MANILA – To address the “serious” problems of hunger and malnutrition in the country, Senator Francis Pangilinan has filed a bill which among other things seeks to establish a National Feeding Program for children 13 years old and younger.
“Nag-uumpisa ang malnutrisyon sa pagka-sanggol, at lumalabas ang epekto nito hanggang sa pagtanda. Tungkulin ng pamahalaan na maibsan ang gutom. Sa isang National Feeding Program, nilalayon nating tugunan ito at ang kakambal nitong kahirapan (Malnutrition starts as early as infancy and its effects can last until adulthood. The State has the obligation to alleviate hunger. In a National Feeding Program, we aim to address this and its twin, poverty),” Pangilinan said.
Senate Bill 1028, or the proposed National Food Security Act, seeks to establish: an Infant Feeding Program for babies 0 to 12 months and several Supplementary Feeding Programs for older children in supervised neighborhood play areas, day-care centers, pre-schools, and elementary.
At the same time, the bill specifies that food should come from farmers, mandating the creation of “a structured demand that ensures and raises the income of poor people, who are mostly farmers.”
“Sa ganitong paraan, masisiguro na ang ating kabataan ay di lang napapakain nang mabuti, kundi pati ang ating mga mahihirap na mangingisda at magsasaka ay magkakaroon ng regular na pagkakakitaan (In doing so, it will be ensured not only that our children are properly fed but also that the poorest fishermen, farmers, and agricultural workers are assured of a regular livelihood),” he said.

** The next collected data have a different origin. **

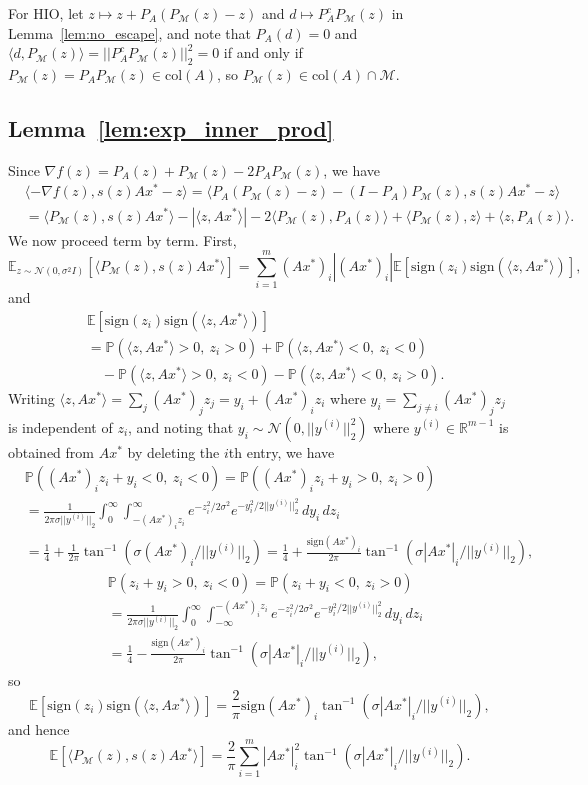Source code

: \documentclass[12pt]{article}
\theoremstyle{definition}
\theoremstyle{remark}
\theoremstyle{definition}
\theoremstyle{problem}
\theoremstyle{definition}
\newcommand{\col}{\text{col}}
\newcommand{\sign}{\text{sign}}
\newcommand{\atan}{\tan^{-1}}
\newcommand{\RR}{\mathbb{R} }
\newcommand{\MM}{\mathcal{M}}
\newcommand{\PP}{\mathbb{P}}
\newcommand{\EE}{\mathbb{E}}
\begin{document}
For HIO, let $z\mapsto z + P_A(P_{\MM}(z)-z)$ and $d\mapsto P_A^cP_{\MM}(z)$ in Lemma~\ref{lem:no_escape}, and note that $P_A(d)=0$ and $\langle d,P_{\MM}(z)\rangle = ||P_A^cP_{\MM}(z)||_2^2 = 0$ if and only if $P_{\MM}(z)=P_AP_{\MM}(z)\in\col(A)$, so $P_{\MM}(z)\in\col(A)\cap\MM$.

\subsection{Lemma~\ref{lem:exp_inner_prod}}\label{sec:pf_exp_inner_prod}
Since $\nabla f(z) = P_A(z) + P_{\MM}(z) - 2P_AP_{\MM}(z)$, we have
\[\begin{aligned} &\langle -\nabla f(z), s(z)Ax^* - z\rangle = \langle P_A(P_{\MM}(z)-z) - (I-P_A)P_{\MM}(z), s(z)Ax^*-z\rangle
\\ &= \langle P_{\MM}(z), s(z)Ax^*\rangle - |\langle z, Ax^*\rangle| -2\langle P_{\MM}(z), P_A(z)\rangle + \langle P_{\MM}(z), z\rangle + \langle z, P_A(z)\rangle. \end{aligned}\]
We now proceed term by term. First,
\[ \EE_{z\sim \mathcal{N}(0,\sigma^2I)}\left[\langle P_{\MM}(z), s(z)Ax^*\rangle\right] = \sum_{i=1}^m(Ax^*)_i|(Ax^*)_i|\EE[\sign(z_i)\sign(\langle z,Ax^*\rangle)],\]
and
\[\begin{aligned}&\EE[\sign(z_i)\sign(\langle z,Ax^*\rangle)]\\
&= \PP(\langle z,Ax^*\rangle > 0,\ z_i>0) + \PP(\langle z,Ax^*\rangle < 0,\ z_i<0)\\
&\quad - \PP(\langle z,Ax^*\rangle > 0,\ z_i<0) - \PP(\langle z,Ax^*\rangle < 0,\ z_i>0).\end{aligned}\]
Writing $\langle z,Ax^*\rangle = \sum_j(Ax^*)_jz_j = y_i + (Ax^*)_iz_i$ where $y_i = \sum_{j\neq i}(Ax^*)_jz_j$ is independent of $z_i$, and noting that $y_i\sim \mathcal{N}(0, ||y^{(i)}||_2^2)$ where $y^{(i)}\in\RR^{m-1}$ is obtained from $Ax^*$ by deleting the $i$th entry, we have
\[\begin{aligned} &\PP((Ax^*)_iz_i + y_i < 0,\ z_i < 0) = \PP((Ax^*)_iz_i + y_i > 0,\ z_i > 0)\\
&= \frac{1}{2\pi\sigma||y^{(i)}||_2}\int_0^{\infty}\int_{-(Ax^*)_iz_i}^{\infty}e^{-z_i^2/2\sigma^2}e^{-y_i^2/2||y^{(i)}||_2^2}\, dy_i\, dz_i\\
&= \frac{1}{4} + \frac{1}{2\pi}\atan(\sigma(Ax^*)_i/||y^{(i)}||_2) = \frac{1}{4} + \frac{\sign(Ax^*)_i}{2\pi}\atan(\sigma|Ax^*|_i/||y^{(i)}||_2),\end{aligned}\]
\[\begin{aligned} &\PP(z_i + y_i > 0,\ z_i < 0) = \PP(z_i + y_i < 0,\ z_i > 0)\\
&= \frac{1}{2\pi\sigma||y^{(i)}||_2}\int_0^{\infty}\int_{-\infty}^{-(Ax^*)_iz_i}e^{-z_i^2/2\sigma^2}e^{-y_i^2/2||y^{(i)}||_2^2}\, dy_i\, dz_i\\
&= \frac{1}{4} - \frac{\sign(Ax^*)_i}{2\pi}\atan(\sigma|Ax^*|_i/||y^{(i)}||_2),\end{aligned}\]
so
\[ \EE[\sign(z_i)\sign(\langle z,Ax^*\rangle)] = \frac{2}{\pi}\sign(Ax^*)_i\atan(\sigma|Ax^*|_i/||y^{(i)}||_2),\]
and hence
\[\EE\left[\langle P_{\MM}(z), s(z)Ax^*\rangle\right] = \frac{2}{\pi}\sum_{i=1}^m|Ax^*|_i^2\atan(\sigma|Ax^*|_i/||y^{(i)}||_2).\]
\end{document}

According to the “2015 Regional Overview of Food Insecurity in Asia and the Pacific” study conducted by Food and Agriculture Organization of the United Nations (UN FAO), about 17.5 million Filipinos are found to be undernourished and the development of 33.6% of the children stunted.
In 2015, the Philippines received a Global Hunger Index of 20.1 indicating “a serious level of hunger.” The country also failed to achieve the World Food Summit (WFS) target of halving the number of undernourished people by 2015. At the same time, 19% of the whole population live with a daily budget of less than P50.
“Alam natin ang epekto ng malnutrisyon at ang pagpapatuloy nito ng pag-ikot ng gulong ng kahirapan: walang lakas para makapagtrabaho, madalas manghina; hindi lumalaki nang gaano ang bata, madalas di pa nakakapasok sa eskwelahan; madalas magkasakit na lumalala at nauuwi sa kamatayan; naipapasa ang pagka-malnourished ng nanay sa kanyang anak, (We know the effects of malnutrition and how it contributes to the cycle of poverty: reduces the capacity for physical activity and hence the productive potential of the labor of those who suffer from hunger; impairs people’s ability to develop physically and mentally, retarding child growth, reducing cognitive ability and seriously inhibiting school attendance and performance; causes serious long-term damage to health, linked to higher rates of disease and premature death; and passes from generation to generation as hungry mothers give birth to underweight children who start life with a handicap),” said Pangilinan, who chairs the Senate Committee on Agriculture and Food.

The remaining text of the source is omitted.